■ PROBLEM STATEMENT ■
Would you return, word for word, the lines of the data below from the line with "- 安装时，注意后货架中线（参考固定尾灯位置下部的开孔）对准后轮中线" through the line with "- 刹车松（或不够紧）", and no others?

===== DATA PROVIDED =====

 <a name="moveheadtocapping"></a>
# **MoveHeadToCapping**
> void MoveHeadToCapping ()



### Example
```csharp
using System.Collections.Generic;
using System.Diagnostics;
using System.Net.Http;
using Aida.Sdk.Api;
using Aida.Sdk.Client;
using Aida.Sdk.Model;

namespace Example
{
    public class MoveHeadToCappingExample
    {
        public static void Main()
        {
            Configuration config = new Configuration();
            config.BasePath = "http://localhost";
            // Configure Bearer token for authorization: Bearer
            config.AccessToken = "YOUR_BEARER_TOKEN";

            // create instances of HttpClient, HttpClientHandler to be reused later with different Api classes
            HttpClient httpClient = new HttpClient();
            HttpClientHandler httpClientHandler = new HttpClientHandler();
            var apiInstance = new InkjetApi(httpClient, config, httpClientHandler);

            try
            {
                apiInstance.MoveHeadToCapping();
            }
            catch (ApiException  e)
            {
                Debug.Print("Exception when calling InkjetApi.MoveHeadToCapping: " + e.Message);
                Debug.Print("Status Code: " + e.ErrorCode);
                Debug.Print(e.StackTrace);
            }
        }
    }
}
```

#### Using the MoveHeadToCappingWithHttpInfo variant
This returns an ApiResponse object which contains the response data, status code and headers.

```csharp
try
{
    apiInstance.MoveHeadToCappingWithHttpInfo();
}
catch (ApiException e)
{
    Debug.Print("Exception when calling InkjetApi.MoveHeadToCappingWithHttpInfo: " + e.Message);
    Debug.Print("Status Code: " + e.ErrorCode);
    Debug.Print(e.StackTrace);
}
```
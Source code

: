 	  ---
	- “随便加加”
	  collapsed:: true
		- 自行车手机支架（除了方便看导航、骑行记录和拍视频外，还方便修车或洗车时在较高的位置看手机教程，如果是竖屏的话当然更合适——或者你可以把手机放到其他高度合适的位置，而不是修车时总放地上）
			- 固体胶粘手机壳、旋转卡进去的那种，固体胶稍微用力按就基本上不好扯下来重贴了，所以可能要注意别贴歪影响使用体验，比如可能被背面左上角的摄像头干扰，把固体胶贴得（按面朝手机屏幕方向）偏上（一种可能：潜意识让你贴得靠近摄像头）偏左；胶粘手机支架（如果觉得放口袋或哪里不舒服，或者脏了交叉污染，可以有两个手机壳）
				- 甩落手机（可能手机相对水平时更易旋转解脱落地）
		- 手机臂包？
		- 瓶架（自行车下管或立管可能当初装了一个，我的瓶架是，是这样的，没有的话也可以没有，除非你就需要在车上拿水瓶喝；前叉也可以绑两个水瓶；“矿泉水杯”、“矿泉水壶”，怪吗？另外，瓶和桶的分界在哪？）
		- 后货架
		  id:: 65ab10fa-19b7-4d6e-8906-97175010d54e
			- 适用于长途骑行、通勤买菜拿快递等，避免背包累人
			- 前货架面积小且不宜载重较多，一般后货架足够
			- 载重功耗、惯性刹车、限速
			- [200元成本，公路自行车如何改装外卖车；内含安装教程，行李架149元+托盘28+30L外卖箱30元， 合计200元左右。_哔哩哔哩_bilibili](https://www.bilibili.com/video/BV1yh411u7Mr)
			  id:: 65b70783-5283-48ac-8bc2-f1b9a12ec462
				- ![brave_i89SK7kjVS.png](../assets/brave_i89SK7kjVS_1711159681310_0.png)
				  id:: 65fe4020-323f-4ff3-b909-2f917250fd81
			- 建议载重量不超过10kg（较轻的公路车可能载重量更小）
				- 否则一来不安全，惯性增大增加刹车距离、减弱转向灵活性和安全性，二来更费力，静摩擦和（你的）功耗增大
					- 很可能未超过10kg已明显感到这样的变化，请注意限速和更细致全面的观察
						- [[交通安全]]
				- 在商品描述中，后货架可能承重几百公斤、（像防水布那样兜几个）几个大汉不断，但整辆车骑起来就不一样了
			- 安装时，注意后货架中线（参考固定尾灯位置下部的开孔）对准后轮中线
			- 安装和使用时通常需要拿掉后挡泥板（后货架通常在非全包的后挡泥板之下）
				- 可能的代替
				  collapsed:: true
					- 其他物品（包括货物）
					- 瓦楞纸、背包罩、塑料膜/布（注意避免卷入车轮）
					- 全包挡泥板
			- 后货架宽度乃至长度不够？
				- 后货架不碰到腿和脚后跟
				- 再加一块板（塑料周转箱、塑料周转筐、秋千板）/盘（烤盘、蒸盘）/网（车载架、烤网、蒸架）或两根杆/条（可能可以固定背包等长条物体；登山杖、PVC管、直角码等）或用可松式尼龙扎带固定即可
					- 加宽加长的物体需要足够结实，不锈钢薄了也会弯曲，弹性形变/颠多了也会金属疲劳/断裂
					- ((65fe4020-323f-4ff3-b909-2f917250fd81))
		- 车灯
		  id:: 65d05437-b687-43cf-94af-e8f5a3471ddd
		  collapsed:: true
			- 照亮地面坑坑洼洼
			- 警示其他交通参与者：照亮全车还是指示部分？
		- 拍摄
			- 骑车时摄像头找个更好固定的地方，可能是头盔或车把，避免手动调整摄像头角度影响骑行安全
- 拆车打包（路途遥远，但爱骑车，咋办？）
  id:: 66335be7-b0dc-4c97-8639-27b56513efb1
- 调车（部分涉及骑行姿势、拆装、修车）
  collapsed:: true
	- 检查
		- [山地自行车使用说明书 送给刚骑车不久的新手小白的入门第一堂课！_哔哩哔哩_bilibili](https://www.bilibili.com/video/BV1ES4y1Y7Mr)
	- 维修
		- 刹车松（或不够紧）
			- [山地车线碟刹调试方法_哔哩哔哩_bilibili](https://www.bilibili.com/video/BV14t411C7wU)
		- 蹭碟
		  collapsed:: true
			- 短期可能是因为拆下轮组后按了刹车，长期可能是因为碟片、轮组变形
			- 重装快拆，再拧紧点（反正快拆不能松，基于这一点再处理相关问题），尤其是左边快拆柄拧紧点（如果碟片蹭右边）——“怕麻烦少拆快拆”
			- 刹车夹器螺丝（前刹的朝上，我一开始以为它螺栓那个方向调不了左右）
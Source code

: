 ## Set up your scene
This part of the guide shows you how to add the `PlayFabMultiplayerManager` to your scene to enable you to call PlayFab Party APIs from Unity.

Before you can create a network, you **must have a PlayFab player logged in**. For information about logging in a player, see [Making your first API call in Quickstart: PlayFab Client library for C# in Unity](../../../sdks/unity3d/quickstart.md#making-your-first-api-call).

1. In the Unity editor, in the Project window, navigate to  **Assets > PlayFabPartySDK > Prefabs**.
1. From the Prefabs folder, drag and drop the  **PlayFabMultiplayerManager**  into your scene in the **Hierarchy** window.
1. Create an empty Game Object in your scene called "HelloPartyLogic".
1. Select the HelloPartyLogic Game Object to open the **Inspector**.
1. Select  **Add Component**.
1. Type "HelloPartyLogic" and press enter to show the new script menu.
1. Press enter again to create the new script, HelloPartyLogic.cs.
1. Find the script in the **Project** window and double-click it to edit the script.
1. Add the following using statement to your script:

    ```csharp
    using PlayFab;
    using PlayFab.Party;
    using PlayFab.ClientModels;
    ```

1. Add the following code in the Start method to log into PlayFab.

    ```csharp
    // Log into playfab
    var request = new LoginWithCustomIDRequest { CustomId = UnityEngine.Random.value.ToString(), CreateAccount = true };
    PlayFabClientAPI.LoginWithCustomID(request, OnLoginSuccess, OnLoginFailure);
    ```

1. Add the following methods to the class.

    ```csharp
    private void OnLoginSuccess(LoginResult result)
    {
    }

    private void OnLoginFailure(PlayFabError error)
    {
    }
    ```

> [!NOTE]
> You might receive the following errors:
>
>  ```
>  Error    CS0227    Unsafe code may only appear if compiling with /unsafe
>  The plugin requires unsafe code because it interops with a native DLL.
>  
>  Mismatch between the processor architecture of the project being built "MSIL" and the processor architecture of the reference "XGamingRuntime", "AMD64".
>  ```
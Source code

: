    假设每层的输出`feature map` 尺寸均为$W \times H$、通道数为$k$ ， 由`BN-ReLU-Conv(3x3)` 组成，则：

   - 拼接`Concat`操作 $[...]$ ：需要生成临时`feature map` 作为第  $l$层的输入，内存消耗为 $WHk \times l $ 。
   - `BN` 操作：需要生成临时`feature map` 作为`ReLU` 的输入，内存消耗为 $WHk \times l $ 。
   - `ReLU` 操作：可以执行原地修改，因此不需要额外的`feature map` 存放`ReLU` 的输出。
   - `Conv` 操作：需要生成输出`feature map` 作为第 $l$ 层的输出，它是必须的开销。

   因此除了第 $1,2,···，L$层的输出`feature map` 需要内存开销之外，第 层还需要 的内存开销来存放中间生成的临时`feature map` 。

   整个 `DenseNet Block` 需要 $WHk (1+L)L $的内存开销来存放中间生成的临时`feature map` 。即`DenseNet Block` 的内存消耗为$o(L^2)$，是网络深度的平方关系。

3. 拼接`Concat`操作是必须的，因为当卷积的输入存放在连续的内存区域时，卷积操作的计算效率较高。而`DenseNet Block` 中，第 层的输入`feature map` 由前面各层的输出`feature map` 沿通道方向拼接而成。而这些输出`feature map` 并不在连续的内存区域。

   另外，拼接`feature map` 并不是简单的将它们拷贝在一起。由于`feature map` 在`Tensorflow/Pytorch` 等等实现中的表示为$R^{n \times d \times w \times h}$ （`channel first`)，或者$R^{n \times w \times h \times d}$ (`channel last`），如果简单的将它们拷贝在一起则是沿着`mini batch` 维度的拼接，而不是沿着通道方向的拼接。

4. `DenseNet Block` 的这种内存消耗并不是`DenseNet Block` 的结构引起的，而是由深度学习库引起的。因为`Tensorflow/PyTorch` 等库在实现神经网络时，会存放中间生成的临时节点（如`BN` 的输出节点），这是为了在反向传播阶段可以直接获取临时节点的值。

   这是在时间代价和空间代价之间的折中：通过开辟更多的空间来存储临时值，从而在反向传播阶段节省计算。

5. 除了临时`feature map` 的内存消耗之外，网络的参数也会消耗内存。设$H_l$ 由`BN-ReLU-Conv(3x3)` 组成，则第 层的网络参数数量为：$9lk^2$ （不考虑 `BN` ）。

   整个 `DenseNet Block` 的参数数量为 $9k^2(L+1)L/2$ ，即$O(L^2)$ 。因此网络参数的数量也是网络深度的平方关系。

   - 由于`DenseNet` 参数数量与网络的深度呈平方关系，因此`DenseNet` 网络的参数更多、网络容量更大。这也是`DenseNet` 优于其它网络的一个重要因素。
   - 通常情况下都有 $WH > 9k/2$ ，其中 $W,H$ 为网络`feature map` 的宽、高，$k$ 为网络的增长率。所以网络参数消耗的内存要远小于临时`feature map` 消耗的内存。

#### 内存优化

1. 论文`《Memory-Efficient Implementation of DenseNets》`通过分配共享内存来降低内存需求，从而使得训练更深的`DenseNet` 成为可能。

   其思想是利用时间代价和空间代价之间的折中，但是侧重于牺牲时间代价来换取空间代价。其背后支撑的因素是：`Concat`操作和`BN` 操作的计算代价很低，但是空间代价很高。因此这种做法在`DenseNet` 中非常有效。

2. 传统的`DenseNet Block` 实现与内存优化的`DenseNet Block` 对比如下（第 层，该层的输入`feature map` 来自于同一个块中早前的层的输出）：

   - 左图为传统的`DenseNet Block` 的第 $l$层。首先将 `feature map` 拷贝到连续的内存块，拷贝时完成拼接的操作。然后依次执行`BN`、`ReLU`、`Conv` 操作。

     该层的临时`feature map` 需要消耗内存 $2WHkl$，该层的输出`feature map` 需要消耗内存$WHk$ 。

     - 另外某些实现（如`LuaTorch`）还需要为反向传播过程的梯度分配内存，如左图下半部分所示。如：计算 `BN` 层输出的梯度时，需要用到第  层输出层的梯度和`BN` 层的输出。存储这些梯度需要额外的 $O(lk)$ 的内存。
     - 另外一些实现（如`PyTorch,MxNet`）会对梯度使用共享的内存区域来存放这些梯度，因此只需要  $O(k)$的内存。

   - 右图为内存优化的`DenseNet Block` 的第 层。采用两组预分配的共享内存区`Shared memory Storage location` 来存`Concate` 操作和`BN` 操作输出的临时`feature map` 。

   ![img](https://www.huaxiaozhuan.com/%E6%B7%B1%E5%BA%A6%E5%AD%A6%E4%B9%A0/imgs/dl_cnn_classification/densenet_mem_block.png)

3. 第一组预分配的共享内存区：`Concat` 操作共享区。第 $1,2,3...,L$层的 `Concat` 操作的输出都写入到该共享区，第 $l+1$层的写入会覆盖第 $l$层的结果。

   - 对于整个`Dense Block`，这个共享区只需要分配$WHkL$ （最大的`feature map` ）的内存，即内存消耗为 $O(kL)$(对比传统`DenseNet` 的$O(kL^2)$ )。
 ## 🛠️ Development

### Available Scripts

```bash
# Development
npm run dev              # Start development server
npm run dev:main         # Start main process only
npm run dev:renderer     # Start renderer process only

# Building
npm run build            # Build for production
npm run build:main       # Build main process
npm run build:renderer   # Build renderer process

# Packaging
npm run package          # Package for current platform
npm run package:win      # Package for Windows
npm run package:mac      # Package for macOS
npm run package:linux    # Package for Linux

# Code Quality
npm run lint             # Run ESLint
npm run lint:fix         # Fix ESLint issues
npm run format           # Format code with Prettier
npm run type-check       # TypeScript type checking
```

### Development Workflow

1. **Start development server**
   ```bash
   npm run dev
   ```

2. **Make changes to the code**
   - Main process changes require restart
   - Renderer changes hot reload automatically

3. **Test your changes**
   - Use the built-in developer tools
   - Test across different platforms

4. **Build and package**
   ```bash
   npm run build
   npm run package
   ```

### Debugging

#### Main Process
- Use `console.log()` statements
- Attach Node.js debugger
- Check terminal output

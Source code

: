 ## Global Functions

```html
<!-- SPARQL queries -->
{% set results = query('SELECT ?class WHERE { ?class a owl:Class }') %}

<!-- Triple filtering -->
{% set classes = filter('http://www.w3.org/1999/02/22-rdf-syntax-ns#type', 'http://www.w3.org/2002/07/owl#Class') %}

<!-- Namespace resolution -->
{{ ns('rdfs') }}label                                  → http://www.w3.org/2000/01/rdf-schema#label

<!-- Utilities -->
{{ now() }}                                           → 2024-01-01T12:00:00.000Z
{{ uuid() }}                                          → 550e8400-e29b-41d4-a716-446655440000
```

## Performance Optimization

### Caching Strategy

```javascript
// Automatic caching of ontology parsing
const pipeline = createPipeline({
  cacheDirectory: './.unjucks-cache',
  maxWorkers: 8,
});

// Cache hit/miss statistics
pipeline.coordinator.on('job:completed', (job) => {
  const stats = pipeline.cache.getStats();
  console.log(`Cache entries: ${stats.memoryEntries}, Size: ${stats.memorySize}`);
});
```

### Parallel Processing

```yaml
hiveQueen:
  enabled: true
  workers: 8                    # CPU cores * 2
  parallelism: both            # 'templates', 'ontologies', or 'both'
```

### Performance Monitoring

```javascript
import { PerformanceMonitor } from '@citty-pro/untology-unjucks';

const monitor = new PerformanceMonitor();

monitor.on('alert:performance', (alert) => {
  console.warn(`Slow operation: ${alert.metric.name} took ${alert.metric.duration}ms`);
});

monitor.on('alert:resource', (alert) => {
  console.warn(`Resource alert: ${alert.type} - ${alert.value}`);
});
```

=====

■ FINISHED EXERCISE ■
			- 安装时，注意后货架中线（参考固定尾灯位置下部的开孔）对准后轮中线
			- 安装和使用时通常需要拿掉后挡泥板（后货架通常在非全包的后挡泥板之下）
				- 可能的代替
				  collapsed:: true
					- 其他物品（包括货物）
					- 瓦楞纸、背包罩、塑料膜/布（注意避免卷入车轮）
					- 全包挡泥板
			- 后货架宽度乃至长度不够？
				- 后货架不碰到腿和脚后跟
				- 再加一块板（塑料周转箱、塑料周转筐、秋千板）/盘（烤盘、蒸盘）/网（车载架、烤网、蒸架）或两根杆/条（可能可以固定背包等长条物体；登山杖、PVC管、直角码等）或用可松式尼龙扎带固定即可
					- 加宽加长的物体需要足够结实，不锈钢薄了也会弯曲，弹性形变/颠多了也会金属疲劳/断裂
					- ((65fe4020-323f-4ff3-b909-2f917250fd81))
		- 车灯
		  id:: 65d05437-b687-43cf-94af-e8f5a3471ddd
		  collapsed:: true
			- 照亮地面坑坑洼洼
			- 警示其他交通参与者：照亮全车还是指示部分？
		- 拍摄
			- 骑车时摄像头找个更好固定的地方，可能是头盔或车把，避免手动调整摄像头角度影响骑行安全
- 拆车打包（路途遥远，但爱骑车，咋办？）
  id:: 66335be7-b0dc-4c97-8639-27b56513efb1
- 调车（部分涉及骑行姿势、拆装、修车）
  collapsed:: true
	- 检查
		- [山地自行车使用说明书 送给刚骑车不久的新手小白的入门第一堂课！_哔哩哔哩_bilibili](https://www.bilibili.com/video/BV1ES4y1Y7Mr)
	- 维修
		- 刹车松（或不够紧）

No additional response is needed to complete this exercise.